I always put dried fruit in mine along with honey, sesame seeds, flax seed, nuts and pretty much what you have put in it. Although, I have never thought of peanut butter. How does that turn out with the pb?


----------



## Davarm (Oct 22, 2011)

The PB works pretty well, It has a very peanutty flavor, If you want to get an idea of how it tastes before you make some, You can find some of the commercial granolas that have it in them. Its pretty good.


----------



## Davarm (Oct 22, 2011)

I just finished with the last oven full of granola, I made three recipe batches, two with the "Ribbon Cane Syrup" and 1 with Strawberry Preserves. My recipe is as follows:

Granola

3 42 oz Boxs Old Fashioned Oats
2 18 oz Jars Crunchy Peanut Butter
12 ozs Sweetened Shreaded Coconut
6 ozs Sliced/Slivered Almonds
2 quarts Fruit Preserves, Honey or Heavy Dark Syrup
1/2 Cup Canola Oil

Pour the oats into a large bin and add the Shreaded Coconun, Almonds
and mix thoroughly.

Pour the Preserves, Honey or Heavy Dark Syrup into a large pan and add the Peanut Butter and Canola Oil then allow to warm over a low heat until the peanut butter can be melted and mixed completely into the syrup.

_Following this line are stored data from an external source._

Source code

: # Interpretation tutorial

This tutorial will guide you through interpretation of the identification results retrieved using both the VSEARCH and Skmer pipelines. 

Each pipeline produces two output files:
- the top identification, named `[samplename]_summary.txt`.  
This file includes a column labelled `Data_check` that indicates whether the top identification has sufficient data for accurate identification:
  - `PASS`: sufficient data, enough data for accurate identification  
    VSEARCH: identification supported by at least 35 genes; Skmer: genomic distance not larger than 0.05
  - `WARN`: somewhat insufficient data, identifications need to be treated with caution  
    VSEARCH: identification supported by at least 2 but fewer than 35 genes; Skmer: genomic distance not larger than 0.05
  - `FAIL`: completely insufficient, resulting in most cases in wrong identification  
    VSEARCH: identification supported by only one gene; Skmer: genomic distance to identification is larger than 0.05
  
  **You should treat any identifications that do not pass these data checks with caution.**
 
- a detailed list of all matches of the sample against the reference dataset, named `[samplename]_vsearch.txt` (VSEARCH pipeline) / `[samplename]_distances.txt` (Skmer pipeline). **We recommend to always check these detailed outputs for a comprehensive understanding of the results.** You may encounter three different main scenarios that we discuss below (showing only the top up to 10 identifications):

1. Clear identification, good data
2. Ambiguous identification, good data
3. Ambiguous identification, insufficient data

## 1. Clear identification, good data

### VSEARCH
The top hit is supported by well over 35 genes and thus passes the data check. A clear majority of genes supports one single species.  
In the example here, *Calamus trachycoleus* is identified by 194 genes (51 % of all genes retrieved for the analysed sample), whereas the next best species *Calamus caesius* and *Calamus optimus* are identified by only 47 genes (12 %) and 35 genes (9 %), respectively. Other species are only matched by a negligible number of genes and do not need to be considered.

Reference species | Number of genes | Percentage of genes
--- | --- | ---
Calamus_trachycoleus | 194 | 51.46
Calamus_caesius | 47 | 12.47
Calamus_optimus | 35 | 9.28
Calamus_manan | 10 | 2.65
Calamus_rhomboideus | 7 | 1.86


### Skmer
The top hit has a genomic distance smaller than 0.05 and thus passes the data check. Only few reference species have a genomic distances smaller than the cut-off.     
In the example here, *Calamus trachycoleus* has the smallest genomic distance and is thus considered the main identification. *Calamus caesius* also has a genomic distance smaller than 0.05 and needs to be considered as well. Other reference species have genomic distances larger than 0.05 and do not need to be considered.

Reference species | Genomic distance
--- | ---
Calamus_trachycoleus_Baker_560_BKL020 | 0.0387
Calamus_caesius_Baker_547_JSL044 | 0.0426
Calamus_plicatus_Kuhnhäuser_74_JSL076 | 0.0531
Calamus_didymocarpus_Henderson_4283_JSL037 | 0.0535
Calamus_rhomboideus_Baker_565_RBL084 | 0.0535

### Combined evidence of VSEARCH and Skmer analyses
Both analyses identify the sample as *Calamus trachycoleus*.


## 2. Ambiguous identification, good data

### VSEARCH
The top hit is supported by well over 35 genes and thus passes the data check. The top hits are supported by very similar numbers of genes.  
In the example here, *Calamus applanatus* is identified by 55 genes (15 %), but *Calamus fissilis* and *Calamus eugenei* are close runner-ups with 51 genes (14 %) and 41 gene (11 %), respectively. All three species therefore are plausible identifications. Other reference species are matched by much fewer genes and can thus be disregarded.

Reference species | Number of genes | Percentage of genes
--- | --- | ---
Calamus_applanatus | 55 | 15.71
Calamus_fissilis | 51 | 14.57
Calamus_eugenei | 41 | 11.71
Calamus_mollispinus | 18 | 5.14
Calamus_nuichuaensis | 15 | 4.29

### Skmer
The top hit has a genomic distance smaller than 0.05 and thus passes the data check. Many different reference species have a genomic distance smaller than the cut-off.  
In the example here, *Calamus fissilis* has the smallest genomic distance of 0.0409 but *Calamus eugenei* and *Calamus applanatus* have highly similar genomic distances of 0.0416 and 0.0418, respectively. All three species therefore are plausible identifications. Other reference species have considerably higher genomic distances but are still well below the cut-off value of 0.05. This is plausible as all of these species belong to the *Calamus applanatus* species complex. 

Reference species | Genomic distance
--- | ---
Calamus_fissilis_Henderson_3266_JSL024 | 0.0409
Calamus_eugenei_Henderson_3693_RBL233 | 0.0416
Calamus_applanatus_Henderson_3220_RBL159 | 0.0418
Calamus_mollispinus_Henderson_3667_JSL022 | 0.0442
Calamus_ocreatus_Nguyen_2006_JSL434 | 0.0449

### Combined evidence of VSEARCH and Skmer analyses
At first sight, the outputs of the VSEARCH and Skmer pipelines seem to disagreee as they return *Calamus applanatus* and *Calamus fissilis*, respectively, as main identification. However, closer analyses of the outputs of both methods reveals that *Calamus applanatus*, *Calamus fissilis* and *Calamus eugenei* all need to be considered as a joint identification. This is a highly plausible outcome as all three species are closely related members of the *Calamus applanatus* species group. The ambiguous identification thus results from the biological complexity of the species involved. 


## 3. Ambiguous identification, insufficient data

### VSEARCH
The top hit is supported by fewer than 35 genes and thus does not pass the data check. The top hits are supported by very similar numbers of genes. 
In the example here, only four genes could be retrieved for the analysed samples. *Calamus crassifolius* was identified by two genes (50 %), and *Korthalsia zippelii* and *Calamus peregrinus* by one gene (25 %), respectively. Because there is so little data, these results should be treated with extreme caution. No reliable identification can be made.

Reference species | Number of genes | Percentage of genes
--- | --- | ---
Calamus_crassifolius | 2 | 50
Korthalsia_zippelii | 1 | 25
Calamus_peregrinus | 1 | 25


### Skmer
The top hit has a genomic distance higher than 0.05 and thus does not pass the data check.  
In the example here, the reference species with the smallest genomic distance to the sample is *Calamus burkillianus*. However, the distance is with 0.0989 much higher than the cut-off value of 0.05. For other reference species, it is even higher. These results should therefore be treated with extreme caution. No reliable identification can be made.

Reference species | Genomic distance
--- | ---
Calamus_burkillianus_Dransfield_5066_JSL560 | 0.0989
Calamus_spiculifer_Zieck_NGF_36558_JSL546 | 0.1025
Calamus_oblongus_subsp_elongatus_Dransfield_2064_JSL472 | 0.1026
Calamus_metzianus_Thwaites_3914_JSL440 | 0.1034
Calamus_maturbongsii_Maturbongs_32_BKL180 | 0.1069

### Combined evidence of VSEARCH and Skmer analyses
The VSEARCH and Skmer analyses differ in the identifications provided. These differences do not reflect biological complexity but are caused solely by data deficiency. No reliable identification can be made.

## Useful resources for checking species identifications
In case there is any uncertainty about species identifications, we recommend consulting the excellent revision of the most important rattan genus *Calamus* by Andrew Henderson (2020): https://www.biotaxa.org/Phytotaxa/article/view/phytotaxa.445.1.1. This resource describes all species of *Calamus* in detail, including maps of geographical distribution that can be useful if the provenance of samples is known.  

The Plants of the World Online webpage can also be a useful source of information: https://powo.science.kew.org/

Pour the syrup/peanut butter/oil mixture onto the oat mixture and mix completely then let stand for about 15 minutes, or until cool enough that you will not get burned handling it.

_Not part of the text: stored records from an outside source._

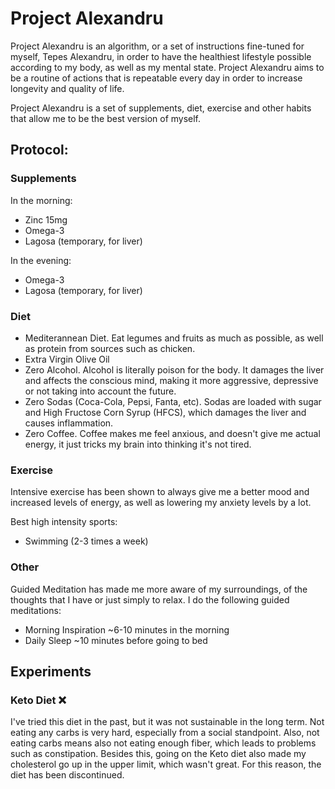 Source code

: # Project Alexandru
Project Alexandru is an algorithm, or a set of instructions fine-tuned for myself, Tepes Alexandru, in order to have the healthiest lifestyle possible according to my body, as well as my mental state. Project Alexandru aims to be a routine of actions that is repeatable every day in order to increase longevity and quality of life.

Project Alexandru is a set of supplements, diet, exercise and other habits that allow me to be the best version of myself.

## Protocol:
### Supplements
In the morning:
- Zinc 15mg
- Omega-3
- Lagosa (temporary, for liver)

In the evening:
- Omega-3
- Lagosa (temporary, for liver)

### Diet
- Mediterannean Diet. Eat legumes and fruits as much as possible, as well as protein from sources such as chicken.
- Extra Virgin Olive Oil
- Zero Alcohol. Alcohol is literally poison for the body. It damages the liver and affects the conscious mind, making it more aggressive, depressive or not taking into account the future.
- Zero Sodas (Coca-Cola, Pepsi, Fanta, etc). Sodas are loaded with sugar and High Fructose Corn Syrup (HFCS), which damages the liver and causes inflammation.
- Zero Coffee. Coffee makes me feel anxious, and doesn't give me actual energy, it just tricks my brain into thinking it's not tired.

### Exercise
Intensive exercise has been shown to always give me a better mood and increased levels of energy, as well as lowering my anxiety levels by a lot.

Best high intensity sports:
- Swimming (2-3 times a week)

### Other
Guided Meditation has made me more aware of my surroundings, of the thoughts that I have or just simply to relax. I do the following guided meditations:

- Morning Inspiration ~6-10 minutes in the morning
- Daily Sleep ~10 minutes before going to bed

## Experiments
### Keto Diet ❌
I've tried this diet in the past, but it was not sustainable in the long term. Not eating any carbs is very hard, especially from a social standpoint. Also, not eating carbs means also not eating enough fiber, which leads to problems such as constipation. Besides this, going on the Keto diet also made my cholesterol go up in the upper limit, which wasn't great. For this reason, the diet has been discontinued.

Place the wet granola into shallow even layers in baking pans and bake in a 300 degree oven for about 1 hour or until the granola is done, every 15 - 20 minutes or so open the oven and stir the pans. 

The granola will be golden colored and it may still be "tacky" to the touch when removed from the oven but it will harden and dry as it cools. DO NOT BURN it. Its kinda like burnt popcorn, can never get the smell out of your kitchen.

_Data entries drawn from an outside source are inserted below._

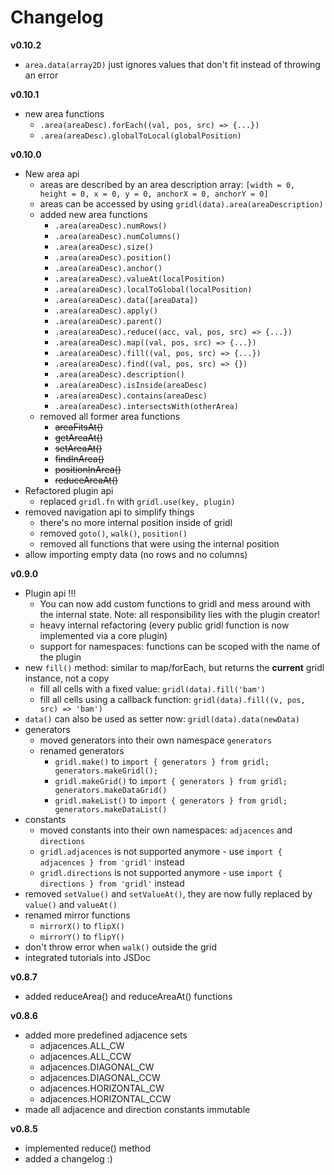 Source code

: # Changelog

**v0.10.2**

* `area.data(array2D)` just ignores values that don't fit instead of throwing an error

**v0.10.1**

* new area functions
    * `.area(areaDesc).forEach((val, pos, src) => {...})`
    * `.area(areaDesc).globalToLocal(globalPosition)`

**v0.10.0**

* New area api
    * areas are described by an area description array: `[width = 0, height = 0, x = 0, y = 0, anchorX = 0, anchorY = 0]`
    * areas can be accessed by using `gridl(data).area(areaDescription)` 
    * added new area functions
        * `.area(areaDesc).numRows()`
        * `.area(areaDesc).numColumns()`
        * `.area(areaDesc).size()`
        * `.area(areaDesc).position()`
        * `.area(areaDesc).anchor()`
        * `.area(areaDesc).valueAt(localPosition)`
        * `.area(areaDesc).localToGlobal(localPosition)`
        * `.area(areaDesc).data([areaData])`
        * `.area(areaDesc).apply()`
        * `.area(areaDesc).parent()`
        * `.area(areaDesc).reduce((acc, val, pos, src) => {...})`
        * `.area(areaDesc).map((val, pos, src) => {...})`
        * `.area(areaDesc).fill((val, pos, src) => {...})`
        * `.area(areaDesc).find((val, pos, src) => {})`
        * `.area(areaDesc).description()`
        * `.area(areaDesc).isInside(areaDesc)`
        * `.area(areaDesc).contains(areaDesc)`
        * `.area(areaDesc).intersectsWith(otherArea)`
    * removed all former area functions
        * ~~areaFitsAt()~~
        * ~~getAreaAt()~~
        * ~~setAreaAt()~~
        * ~~findInArea()~~
        * ~~positionInArea()~~
        * ~~reduceAreaAt()~~
* Refactored plugin api
    * replaced `gridl.fn` with `gridl.use(key, plugin)`
* removed navigation api to simplify things
    * there's no more internal position inside of gridl
    * removed `goto()`, `walk()`, `position()`
    * removed all functions that were using the internal position
* allow importing empty data (no rows and no columns)

**v0.9.0**

* Plugin api !!!
    * You can now add custom functions to gridl and mess around with the internal state. Note: all responsibility lies with the plugin creator!
    * heavy internal refactoring (every public gridl function is now implemented via a core plugin)
    * support for namespaces: functions can be scoped with the name of the plugin
* new `fill()` method: similar to map/forEach, but returns the **current** gridl instance, not a copy
    * fill all cells with a fixed value: `gridl(data).fill('bam')`
    * fill all cells using a callback function: `gridl(data).fill((v, pos, src) => 'bam')`
* `data()` can also be used as setter now: `gridl(data).data(newData)`
* generators
    * moved generators into their own namespace `generators`
    * renamed generators
        * `gridl.make()` to `import { generators } from gridl; generators.makeGridl();`
        * `gridl.makeGrid()` to `import { generators } from gridl; generators.makeDataGrid()`
        * `gridl.makeList()` to `import { generators } from gridl; generators.makeDataList()`
* constants
    * moved constants into their own namespaces: `adjacences` and `directions`
    * `gridl.adjacences` is not supported anymore - use `import { adjacences } from 'gridl'` instead
    * `gridl.directions` is not supported anymore - use `import { directions } from 'gridl'` instead
* removed `setValue()` and `setValueAt()`, they are now fully replaced by `value()` and `valueAt()`
* renamed mirror functions
    * `mirrorX()` to `flipX()`
    * `mirrorY()` to `flipY()`
* don't throw error when `walk()` outside the grid
* integrated tutorials into JSDoc

**v0.8.7**

* added reduceArea() and reduceAreaAt() functions

**v0.8.6**

* added more predefined adjacence sets
    * adjacences.ALL_CW
    * adjacences.ALL_CCW
    * adjacences.DIAGONAL_CW
    * adjacences.DIAGONAL_CCW
    * adjacences.HORIZONTAL_CW
    * adjacences.HORIZONTAL_CCW
* made all adjacence and direction constants immutable

**v0.8.5**

* implemented reduce() method
* added a changelog :)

If it is still moist after it cools put it back into the oven, reheat it and recheck.

This is the first time I tried using preserves in the recipe and was kinda surprised. I was expecting a pretty robust and pronounced strawberry overtone but it came out with just a hint of strawberry, Pretty Good.

The three recipe batches completely fills 2 5 gallon buckets.


----------



## lilmissy0740 (Mar 7, 2011)

gonna try this. Thanks


----------



## JustCliff (May 21, 2011)

Thanks. That looks pretty good. how long do you think it will keep?


----------



## Davarm (Oct 22, 2011)

I dont know how long it will keep yet, I am guessing that properly packed, I should not have to worry about it for at lest 5 years and that is only because I used the nuts and peanut butter. 

With the granola, I will keep a bucket in the kitchen and we will eat from it and replace it as each bucket is emptied so I really dont think that we will ever hit the 5 year mark before it is gone and replaced. 

If one was to make a batch without nuts or peanut butter it would probably tend to keep longer. Nuts can go rancid after they are exposed to the air for any length of time. I didnt think of that until I was packing it into the buckets.

Did a price tally, the 2 - 5 gallon buckets of granola cost a grand total of $47.48, minus the 2 quarts of home made strawberry preserves and the energy it cost to make it. Not real cheap but quite a bit less(and better tasting) than buying the end product.


----------